Laute mance per un caffè al bar dopo lockdown

A Perugia un cliente ne prende uno e ne paga 50, a Gualdo coppia di olandesi lascia una mancia di 100 euro
Perugia

Non tutti gli effetti collaterali del Coronavirus sono negativi. 
Anche in Umbria ci sono da registrare episodi di generosità e di solidarietà che tutto sommato rincuorano un po' a fronte di tanto dolore e miseria che tale pandemia ha causato.
A Perugia, come riporta oggi , un cliente è entrato in un bar, ha ordinato un caffè, e ha dato alla cassa 50 euro. “E’ il minimo che posso fare per voi che siete stati chiusi per due mesi, io almeno ho sempre lavorato”. Il gesto è stato fatto da un cliente del bar “Deliziosi Pasticci” di corso Cavour. Lo ha raccontato il titolare sul profilo Facebook del locale e, poi, in privato, Mirko Urbani specifica che si trattava di un cliente storico del locale. “E’ venuto con la sua famiglia, è stato un gesto adorabile”.Chi ci conosce sa benissimo che è difficile che noi rimaniamo senza parole, bene, questa mattina non siamo riusciti a dire nulla, solo grazie”. Certamente un gesto simbolico, ma molto potente in un periodo come questo in cui chi riapre lo fa tra mille difficoltà. “Si riapre - ha scritto MIrko nel post - cercando di lasciare alle spalle tutto, provando a dimenticare, per tornare quello che eravamo prima. Non vogliamo pensare al tempo passato, vogliamo soltanto guardare al futuro, e piano piano rivediamo tutti i visi conosciuti, nascosti dietro mascherine, ormai diventate di ogni colore, con la nostra bandiera Italiana, e c’è voglia, si c’è voglia di stare insieme”.

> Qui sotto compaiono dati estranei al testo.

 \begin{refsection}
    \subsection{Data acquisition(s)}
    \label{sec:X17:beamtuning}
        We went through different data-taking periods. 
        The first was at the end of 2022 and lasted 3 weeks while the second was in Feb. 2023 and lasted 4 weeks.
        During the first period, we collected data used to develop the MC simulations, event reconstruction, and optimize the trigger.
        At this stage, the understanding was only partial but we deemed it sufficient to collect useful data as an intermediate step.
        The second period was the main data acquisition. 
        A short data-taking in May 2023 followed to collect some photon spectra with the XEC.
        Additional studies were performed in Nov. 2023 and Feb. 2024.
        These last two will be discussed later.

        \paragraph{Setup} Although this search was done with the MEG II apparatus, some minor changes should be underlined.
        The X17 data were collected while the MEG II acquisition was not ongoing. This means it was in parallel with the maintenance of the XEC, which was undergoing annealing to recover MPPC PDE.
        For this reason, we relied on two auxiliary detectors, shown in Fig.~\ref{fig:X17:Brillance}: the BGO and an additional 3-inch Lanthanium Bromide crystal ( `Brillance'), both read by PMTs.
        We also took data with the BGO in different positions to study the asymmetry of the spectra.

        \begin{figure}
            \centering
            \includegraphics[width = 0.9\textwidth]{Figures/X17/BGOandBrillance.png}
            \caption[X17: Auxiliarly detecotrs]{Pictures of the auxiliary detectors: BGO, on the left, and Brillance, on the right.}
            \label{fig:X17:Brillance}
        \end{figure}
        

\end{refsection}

Stesa cosa è accaduta a Morano Osteria: 400 abitanti circa, lungo la strada provinciale che collega Gualdo ad Assisi. Qui due olandesi, Anna e Peter, da tempo residenti in zona, hanno sorbettato il delizioso caffè presso il Circolo Unpli e dunque hanno pensato bene di lasciare sul piatto una mancia di 100 euro per suggellare la ripresa.
«Ci hanno fatto un grande regalo, dicendoci che il paese deve ripartire - racconta Angelo Gaudenzi, presidente della Proloco a La Nazione - e hanno voluto incentivarci, sostenendoci nelle spese che abbiamo dovuto affrontare, pur in una fase di chiusura. Un regalo che stupisce per la cifra, in una fase di crisi anche economica in cui molti in paese si trovano in cassa integrazione o con il bonus dei 600 euro. Un gesto per farci capire e farci sperare in una vera rinascita della nostra comunità e che, al di là del denaro, ci dà una spinta in più a tenere unito il nostro Paese. Siamo una piccola frazione ma con una grande voglia di restare uniti e di andare avanti, anche e soprattutto nelle difficoltà».